Cosa controllare prima di affidare il viaggio allo smartphone
Dentro quel piccolo rettangolo ormai finiscono carte d’imbarco, prenotazioni, conti bancari, fotografie, documenti e indicazioni stradali. Una connessione che non parte può lasciare il viaggiatore senza mappa; una che parte troppo bene può presentargli il conto.
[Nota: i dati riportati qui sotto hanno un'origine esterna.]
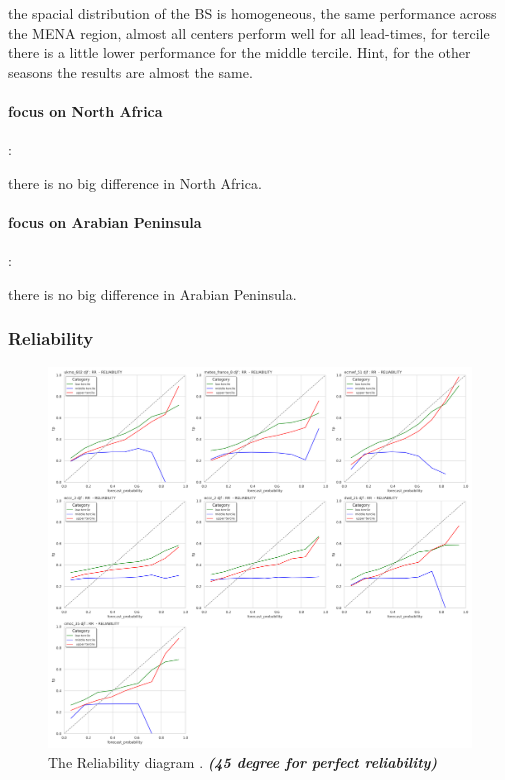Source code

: the spacial distribution of the BS is homogeneous, the same performance across the MENA region, almost all centers perform well for all lead-times, for  tercile there is a little lower performance for the middle tercile.
Hint, for the other seasons the results are almost the same. 


\paragraph{focus on North Africa}:

there is no big difference in North Africa.
\vspace{1.5cm}
\paragraph{focus on Arabian Peninsula}:

there is no big difference in Arabian Peninsula.
\subsubsection{Reliability}

\begin{figure}[H]
    \centering
    \includegraphics[scale=0.25]{plots/prob/rela/rela_diagram_djf_RR.png}
    \caption{The Reliability diagram  . \textbf{\textit{(45 degree for perfect reliability)}}}
\end{figure}

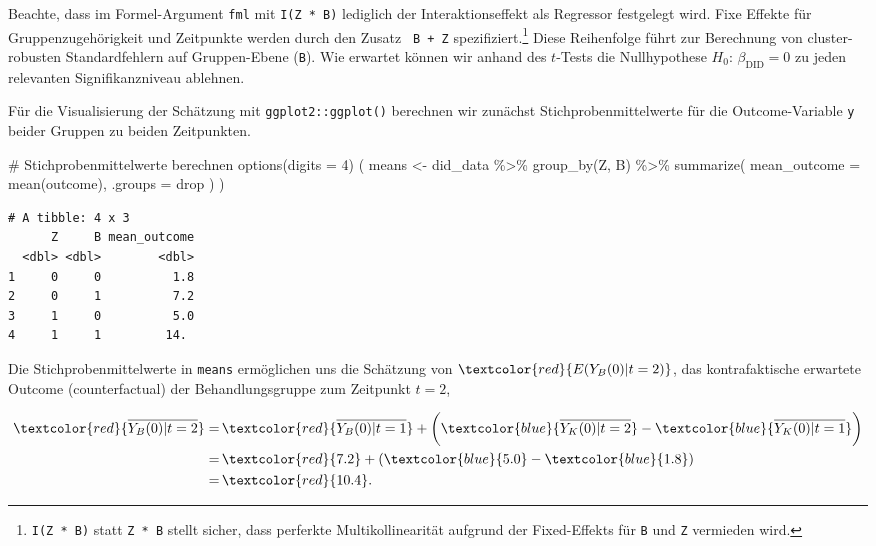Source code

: \documentclass[
  a4paper,
  DIV=11,
  oneside]{scrreprt}
\newenvironment{Shaded}{\begin{snugshade}}{\end{snugshade}}
\newcommand{\AttributeTok}[1]{\textcolor[rgb]{0.40,0.45,0.13}{#1}}
\newcommand{\CommentTok}[1]{\textcolor[rgb]{0.37,0.37,0.37}{#1}}
\newcommand{\DecValTok}[1]{\textcolor[rgb]{0.68,0.00,0.00}{#1}}
\newcommand{\FunctionTok}[1]{\textcolor[rgb]{0.28,0.35,0.67}{#1}}
\newcommand{\NormalTok}[1]{\textcolor[rgb]{0.00,0.23,0.31}{#1}}
\newcommand{\OtherTok}[1]{\textcolor[rgb]{0.00,0.23,0.31}{#1}}
\newcommand{\SpecialCharTok}[1]{\textcolor[rgb]{0.37,0.37,0.37}{#1}}
\newcommand{\StringTok}[1]{\textcolor[rgb]{0.13,0.47,0.30}{#1}}
\begin{document}
Beachte, dass im Formel-Argument \texttt{fml} mit \texttt{I(Z\ *\ B)}
lediglich der Interaktionseffekt als Regressor festgelegt wird. Fixe
Effekte für Gruppenzugehörigkeit und Zeitpunkte werden durch den Zusatz
\texttt{\textbar{}\ B\ +\ Z} spezifiziert.\footnote{\texttt{I(Z\ *\ B)}
  statt \texttt{Z\ *\ B} stellt sicher, dass perferkte
  Multikollinearität aufgrund der Fixed-Effekts für \texttt{B} und
  \texttt{Z} vermieden wird.} Diese Reihenfolge führt zur Berechnung von
cluster-robusten Standardfehlern auf Gruppen-Ebene (\texttt{B}). Wie
erwartet können wir anhand des \(t\)-Tests die Nullhypothese
\(H_0:\,\beta_\text{DID} = 0\) zu jeden relevanten Signifikanzniveau
ablehnen.

Für die Visualisierung der Schätzung mit \texttt{ggplot2::ggplot()}
berechnen wir zunächst Stichprobenmittelwerte für die Outcome-Variable
\texttt{y} beider Gruppen zu beiden Zeitpunkten.

\begin{Shaded}
\begin{Highlighting}[]
\CommentTok{\# Stichprobenmittelwerte berechnen}
\FunctionTok{options}\NormalTok{(}\AttributeTok{digits =} \DecValTok{4}\NormalTok{)}
\NormalTok{(}
\NormalTok{  means }\OtherTok{\textless{}{-}}\NormalTok{ did\_data }\SpecialCharTok{\%\textgreater{}\%}
  \FunctionTok{group\_by}\NormalTok{(Z, B) }\SpecialCharTok{\%\textgreater{}\%}
  \FunctionTok{summarize}\NormalTok{(}
    \AttributeTok{mean\_outcome =} \FunctionTok{mean}\NormalTok{(outcome), }
   \AttributeTok{.groups =} \StringTok{\textquotesingle{}drop\textquotesingle{}}
\NormalTok{  )}
\NormalTok{)}
\end{Highlighting}
\end{Shaded}

\begin{verbatim}
# A tibble: 4 x 3
      Z     B mean_outcome
  <dbl> <dbl>        <dbl>
1     0     0          1.8
2     0     1          7.2
3     1     0          5.0
4     1     1         14. 
\end{verbatim}

Die Stichprobenmittelwerte in \texttt{means} ermöglichen uns die
Schätzung von \(\textcolor{red}{E(Y_B(0)|t=2)}\), das kontrafaktische
erwartete Outcome (counterfactual) der Behandlungsgruppe zum Zeitpunkt
\(t=2\),

\begin{align*}
  \textcolor{red}{\overline{Y_B(0)|t=2}} =&\, \textcolor{red}{\overline{Y_B(0)|t=1}}
  + \bigg( \textcolor{blue}{\overline{Y_K(0)|t=2}} - \textcolor{blue}{\overline{Y_K(0)|t=1}} \bigg)\\
  =&\, \textcolor{red}{7.2} + (\textcolor{blue}{5.0} - \textcolor{blue}{1.8}) \\
  =&\, \textcolor{red}{10.4}.
\end{align*}
\end{document}
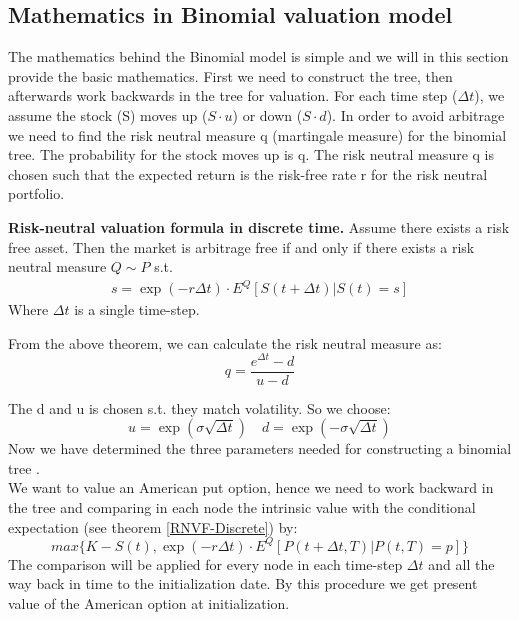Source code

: 
\subsection{Mathematics in Binomial valuation model}
The mathematics behind the Binomial model is simple and we will in this section provide the basic mathematics. First we need to construct the tree, then afterwards work backwards in the tree for valuation. For each time step ($\Delta t$), we assume the stock (S) moves up ($S \cdot u$) or down ($S \cdot d$). In order to avoid arbitrage we need to find the risk neutral measure q (martingale measure) for the binomial tree.  The probability for the stock moves up is q. The risk neutral measure q is chosen such that the expected return is the risk-free rate r for the risk neutral portfolio.

\begin{theorem}\label{RNVF-Discrete}
\textbf{Risk-neutral valuation formula in discrete time. }
Assume there exists a risk free asset. Then the market is arbitrage free if and only if there exists a risk neutral measure $Q \sim P$ s.t.
\begin{align}
s= \exp(- r \Delta t) \cdot E^Q[S(t+\Delta t)|S(t)=s] 
\end{align}
Where $\Delta t$ is a single time-step.
\end{theorem}
From the above theorem, we can calculate the risk neutral measure as:\\
$$q=\frac{e^{\Delta t}-d}{u-d}$$

The d and u is chosen s.t. they match volatility. So we choose:
$$u= \exp(\sigma \sqrt{\Delta t}) \quad d= \exp(-\sigma \sqrt{\Delta t})$$
Now we have determined the three parameters needed for constructing a binomial tree \parencite{CRR} \parencite{Hull} \parencite{finKont}.\\

We want to value an American put option, hence we need to work backward in the tree and comparing in each node the intrinsic value with the conditional expectation (see theorem \ref{RNVF-Discrete}) by:
\begin{equation}
max\{ K-S(t), \exp(- r \Delta t) \cdot E^Q[P(t+\Delta t,T)|P(t,T)=p] \}
\end{equation}
The comparison will be applied for every node in each time-step $\Delta t$  and all the way back in time to the initialization date. By this procedure we get present value of the American option at initialization.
Tra piano telefonico, mappe offline e localizzazione del dispositivo, questi sono i cinque controlli da fare prima di chiudere la valigia.
Controlla il roaming, Paese per Paese
Per chi parte dall’Italia, viaggiare nei 27 Paesi dell’Unione europea consente di utilizzare chiamate, SMS e dati alle condizioni previste dalla propria offerta nazionale. La regola vale anche in Islanda, Liechtenstein e Norvegia e, dal 2026, in Moldova e Ucraina. Possono comunque esserci limiti di utilizzo corretto sui dati, soprattutto nelle offerte con molti gigabyte o traffico illimitato. Fuori da quest’area, tariffe e pacchetti dipendono dall’operatore: il Regno Unito, per esempio, non rientra automaticamente nel sistema europeo, anche se alcune compagnie continuano a includerlo nelle proprie offerte. Le condizioni vanno controllate nell’app o sul sito del gestore prima della partenza. Le supposizioni, in bolletta, hanno una tariffa tutta loro. La guida ufficiale dell’Unione europea spiega copertura e limiti del roaming a tariffa nazionale.
Serve un’attenzione particolare su navi e aerei. Quando il telefono si collega a una rete terrestre valgono le normali condizioni; se aggancia un sistema satellitare, le regole europee e i relativi massimali tariffari smettono di applicarsi. In mare aperto la modalità aereo può quindi evitare che qualche innocua notifica torni a terra vestita da spesa straordinaria.
Prima di partire è utile verificare quanti gigabyte saranno realmente disponibili, quanto costano chiamate effettuate e ricevute fuori dall’UE e se esiste un pass giornaliero o settimanale. Chi decide di usare solo il Wi-Fi può disattivare il roaming dati e riaccenderlo quando avrà scelto una soluzione locale.
Scegli tra SIM italiana, SIM locale ed eSIM
Quando l’offerta italiana diventa troppo costosa, una SIM locale o una eSIM da viaggio permette di acquistare un pacchetto dati valido nel Paese di destinazione. L’eSIM è una scheda digitale: si installa dalle impostazioni del telefono, spesso attraverso un codice QR, senza sostituire fisicamente la SIM principale.
Il dispositivo deve essere compatibile e libero di utilizzare le reti di altri operatori. Apple consiglia di controllare questi requisiti prima del viaggio e di installare il profilo mentre si dispone ancora di una connessione Wi-Fi stabile; anche Google indica le eSIM prepagate internazionali come una soluzione per evitare il roaming tradizionale sui telefoni compatibili. Apple spiega come utilizzare un’eSIM all’estero, mentre Google raccoglie le indicazioni per i dispositivi Pixel.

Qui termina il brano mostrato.